In most cases, I would do the same today as a courtesy to interviewee and listener. I’ll even clean up a grammatical error when taking notes for a written interview, thereby preserving a source and avoiding [sic-sic-sic] wiseguyism. But secret snipping for commercial gain is another kettle of fishiness. Not only is it sneaky, but the silent squeeze also weakens discourse by removing dramatic pauses.
A related danger is not a result of nefarious squeezing by money-grubbing time-savers, but of the hurried laziness of speakers. Let’s not be stiffs about this: in pronunciation, the English language has always tended toward contraction. Old-timers cannot recall ever having heard
business, colonel
or
Wednesday
pronounced with three syllables.
Chocolate,
which geezers recall as “CHOCK-a-lit,” has become “CHAW-klit”; its central syllable melted away in our mouths. In a 1949 article in the
New Yorker
(now the Nyawka), John Davenport commented on “Slurvian,” the language of what linguists call syncope (“SING-kuh-pee”). In this laid-back lingo,
syrup
becomes
surp, Americans
are
Merkins,
and “no, Ma’am”
gnome
. His
forn,
for
foreign,
was picked up by the Central Intelligence Agency, and now “no foreign distribution” is stamped NOFORN.
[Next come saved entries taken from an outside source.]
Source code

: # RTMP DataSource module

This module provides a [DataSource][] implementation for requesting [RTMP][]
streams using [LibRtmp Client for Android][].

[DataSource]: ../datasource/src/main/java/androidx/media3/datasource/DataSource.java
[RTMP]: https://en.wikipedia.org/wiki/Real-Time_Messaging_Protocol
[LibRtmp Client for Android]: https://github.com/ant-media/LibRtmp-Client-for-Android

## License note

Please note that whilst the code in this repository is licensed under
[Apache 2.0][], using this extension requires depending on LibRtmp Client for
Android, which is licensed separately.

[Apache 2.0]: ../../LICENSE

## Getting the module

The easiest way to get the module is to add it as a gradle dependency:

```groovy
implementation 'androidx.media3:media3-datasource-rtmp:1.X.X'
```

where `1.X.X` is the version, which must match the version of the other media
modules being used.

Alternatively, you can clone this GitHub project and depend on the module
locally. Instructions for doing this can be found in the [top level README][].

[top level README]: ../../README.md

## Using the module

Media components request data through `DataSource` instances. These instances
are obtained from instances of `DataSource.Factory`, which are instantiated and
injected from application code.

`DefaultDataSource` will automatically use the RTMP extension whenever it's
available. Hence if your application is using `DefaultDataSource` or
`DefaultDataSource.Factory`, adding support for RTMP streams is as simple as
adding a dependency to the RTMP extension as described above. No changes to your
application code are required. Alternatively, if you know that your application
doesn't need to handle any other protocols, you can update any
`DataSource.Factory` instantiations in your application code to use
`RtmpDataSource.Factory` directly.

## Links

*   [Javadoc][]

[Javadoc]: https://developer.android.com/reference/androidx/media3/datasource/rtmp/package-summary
In our time, such speeding up must not go unremarked. In today’s compulsive compression, other majestic and sonorous words are losing their central syllables. In
The Big Book of Beastly Mispronunciations,
Charles Harrington Elster argues that “syncopated pronunciations tend to improve the fluidity of speech” and cites “VEJ-tuh-bul” for
vegetable,
“FAM-lee” for
family
and “DY-pur” for
diaper
. (Only babies say “change my ‘DI-a-per.’”)
This has not taken place in a
vacuum
. (That word was once pronounced “VAK-u-um,” but our natures abhorred it, and it’s now “VAK-yoom.”)
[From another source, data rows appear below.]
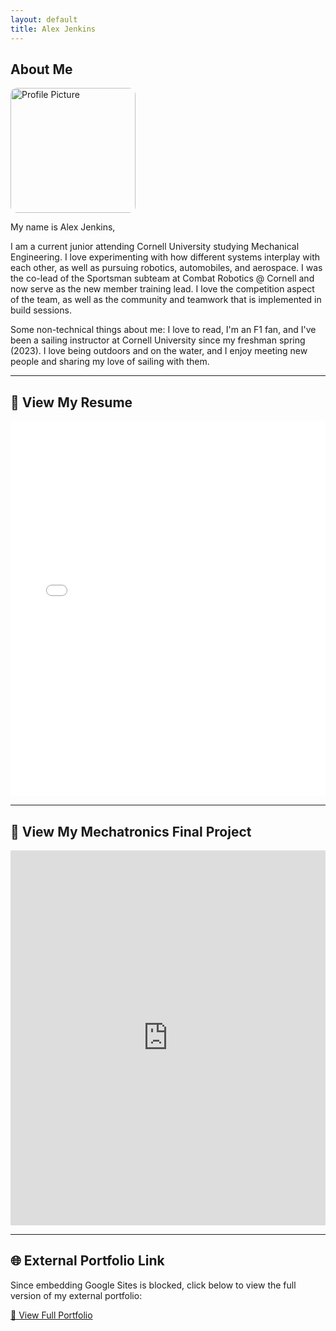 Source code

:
 ```yaml
---
layout: default
title: Alex Jenkins
---
```


## About Me

<img src="_projects/ProfilePhoto.JPG" alt="Profile Picture" style="width:200px; border-radius:10px;" />

My name is Alex Jenkins,

I am a current junior attending Cornell University studying Mechanical Engineering. I love experimenting with how different systems interplay with each other, as well as pursuing robotics, automobiles, and aerospace. I was the co-lead of the Sportsman subteam at Combat Robotics @ Cornell and now serve as the new member training lead. I love the competition aspect of the team, as well as the community and teamwork that is implemented in build sessions.

Some non-technical things about me: I love to read, I'm an F1 fan, and I've been a sailing instructor at Cornell University since my freshman spring (2023). I love being outdoors and on the water, and I enjoy meeting new people and sharing my love of sailing with them.

---

## 📄 View My Resume

<iframe src="_projects/MechResumeUpload.pdf" width="100%" height="600px" style="border:none;"></iframe>

---

## 🤖 View My Mechatronics Final Project

<iframe src="https://docs.google.com/document/d/e/2PACX-1vTvw4qg7bMQG_s1bnBtjleSoyaq9mFU_xAzV1zHQZ_92VLrrhuW35Rjgp0P1lbhUxGkSfnDLHuntKn-/pub?embedded=true" width="100%" height="600px" style="border:none;"></iframe>

---

## 🌐 External Portfolio Link

Since embedding Google Sites is blocked, click below to view the full version of my external portfolio:

[🔗 View Full Portfolio](https://sites.google.com/cornell.edu/alex-jenkins-portfolio/home)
However, Elster still cites as objectionable to cultivated speakers such squeezings as “AK-rit” for
accurate,
“YOO-zhul” for
usual,
“claps” for
collapse
and “VUR-bij” for
verbiage
. (I would add an “ASS-ter-ik.”) He takes a pop at me for countenancing an
r
-less “TEM-puh-chur,” and he’s right: from now on, I’ll take my “TEM-pra-chur.”
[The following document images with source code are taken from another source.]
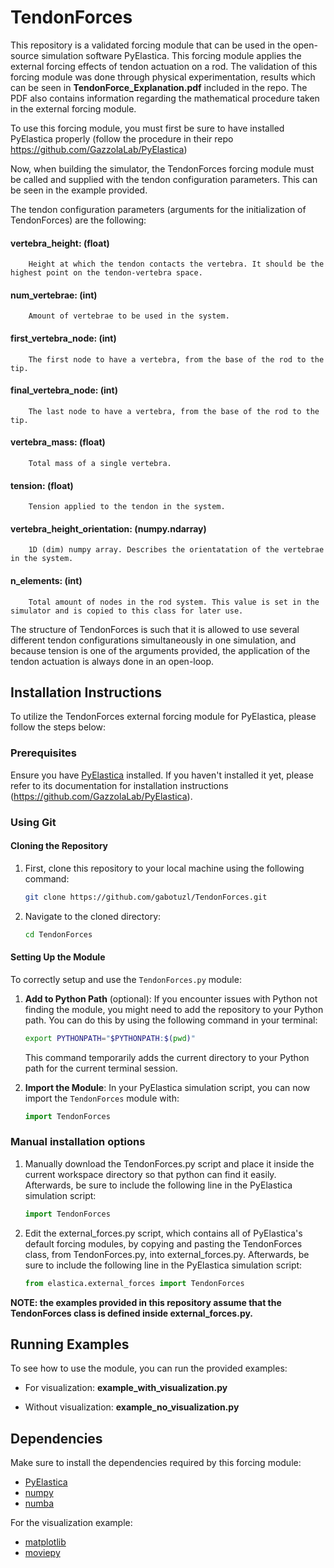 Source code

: # TendonForces
This repository is a validated forcing module that can be used in the open-source simulation software PyElastica. This forcing module applies the external forcing effects of tendon actuation on a rod. The validation of this forcing module was done through physical experimentation, results which can be seen in **TendonForce_Explanation.pdf** included in the repo. The PDF also contains information regarding the mathematical procedure taken in the external forcing module.


To use this forcing module, you must first be sure to have installed PyElastica properly (follow the procedure in their repo https://github.com/GazzolaLab/PyElastica)

Now, when building the simulator, the TendonForces forcing module must be called and supplied with the tendon configuration parameters. This can be seen in the example provided.

The tendon configuration parameters (arguments for the initialization of TendonForces) are the following:

#### vertebra_height: (float)
        Height at which the tendon contacts the vertebra. It should be the highest point on the tendon-vertebra space.
        
#### num_vertebrae: (int)
        Amount of vertebrae to be used in the system.
        
#### first_vertebra_node: (int)
        The first node to have a vertebra, from the base of the rod to the tip.
        
#### final_vertebra_node: (int)
        The last node to have a vertebra, from the base of the rod to the tip.
        
#### vertebra_mass: (float)
        Total mass of a single vertebra.
        
#### tension: (float)
        Tension applied to the tendon in the system.
        
#### vertebra_height_orientation: (numpy.ndarray)
        1D (dim) numpy array. Describes the orientatation of the vertebrae in the system.

#### n_elements: (int)
        Total amount of nodes in the rod system. This value is set in the simulator and is copied to this class for later use.

The structure of TendonForces is such that it is allowed to use several different tendon configurations simultaneously in one simulation, and because tension is one of the arguments provided, the application of the tendon actuation is always done in an open-loop.


## Installation Instructions

To utilize the TendonForces external forcing module for PyElastica, please follow the steps below:

### Prerequisites

Ensure you have [PyElastica](https://github.com/GazzolaLab/PyElastica) installed. If you haven't installed it yet, please refer to its documentation for installation instructions (https://github.com/GazzolaLab/PyElastica).

### Using Git
#### Cloning the Repository

1. First, clone this repository to your local machine using the following command:
   ```bash
   git clone https://github.com/gabotuzl/TendonForces.git
   ```

2. Navigate to the cloned directory:
   ```bash
   cd TendonForces
   ```

#### Setting Up the Module

To correctly setup and use the `TendonForces.py` module:

1. **Add to Python Path** (optional): If you encounter issues with Python not finding the module, you might need to add the repository to your Python path. You can do this by using the following command in your terminal:
   ```bash
   export PYTHONPATH="$PYTHONPATH:$(pwd)"
   ```
   This command temporarily adds the current directory to your Python path for the current terminal session.

2. **Import the Module**: In your PyElastica simulation script, you can now import the `TendonForces` module with:
   ```python
   import TendonForces
   ```
### Manual installation options
1. Manually download the TendonForces.py script and place it inside the current workspace directory so that python can find it easily. Afterwards, be sure to include the following line in the PyElastica simulation script:
   ```python
   import TendonForces
   ```
3. Edit the external_forces.py script, which contains all of PyElastica's default forcing modules, by copying and pasting the TendonForces class, from TendonForces.py, into external_forces.py. Afterwards, be sure to include the following line in the PyElastica simulation script:
   ```python
   from elastica.external_forces import TendonForces
   ```

**NOTE: the examples provided in this repository assume that the TendonForces class is defined inside external_forces.py.**
## Running Examples

To see how to use the module, you can run the provided examples:

- For visualization: **example_with_visualization.py**

- Without visualization: **example_no_visualization.py**

## Dependencies

Make sure to install the dependencies required by this forcing module:
- [PyElastica](https://github.com/GazzolaLab/PyElastica)
- [numpy](https://numpy.org/)
- [numba](https://numba.pydata.org/)

For the visualization example:
- [matplotlib](https://matplotlib.org/)
- [moviepy](https://zulko.github.io/moviepy/)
In this political season, two locutions have come under the sustained pressure of the squeezers. One is
President,
the three-syllabled office much coveted by campaigning candidates. I never minded Lyndon Johnson’s southern pronunciation of the last syllable in his warm “I am yo’
Presidint
”; that is a legitimate dialect variation. However, the near-universal adoption of
Prezdent
seems to me to diminish the office.
A special target for the squirrels of squeeze has been
Social Security
. This generation, promised six full syllables with no cutbacks, was willing to accept “Soshasecurity.” But what of the candidates who promise the salvation of “Sosh-security” or preserving untouched the indexed benefits of “Sosa CURE-ity”? Dwayna M. Wisdom of Union City, New Jersey, notes other variations from “SoSecurity” to “Soshacurity.”
How can anyone pledge expanded benefits to a contracted program? Cock a wary ear to the way the candidates squeeze this revered phrase in coming debates. Then cast your vote for
Prezdent
.
Stovepiping.
The new bête noire of the military, and of the most modern managers, is
stovepiping
.
“Flat organizations work better than vertical organizations,” decrees the Pentagon’s manpower analysis handbook. “It should be noted that
stovepiping
is not inherently evil, but the burden of proof should be on the
stovepiping
function to demonstrate that it is not.”
Lt. Gen. Ed Rowny (Ret.) urged in the
Wall Street Journal
that Tom Ridge, director of the Office of Homeland Security, be given authority to order widely dispersed bureaucracies into coordinated action. Ridge’s present problem? “Rampant
stovepiping
—different agencies under different command.”
Rowny was present at the time of the creation of the word. When he was working for James Forrestal in forming the Defense Department in 1947, he notes, “we all went up and down our particular chain of command, but when it came time for the Army to cooperate with the Navy, we’d
stovepipe
—go up to the top of the pipe and then back down, instead of cross feeding.”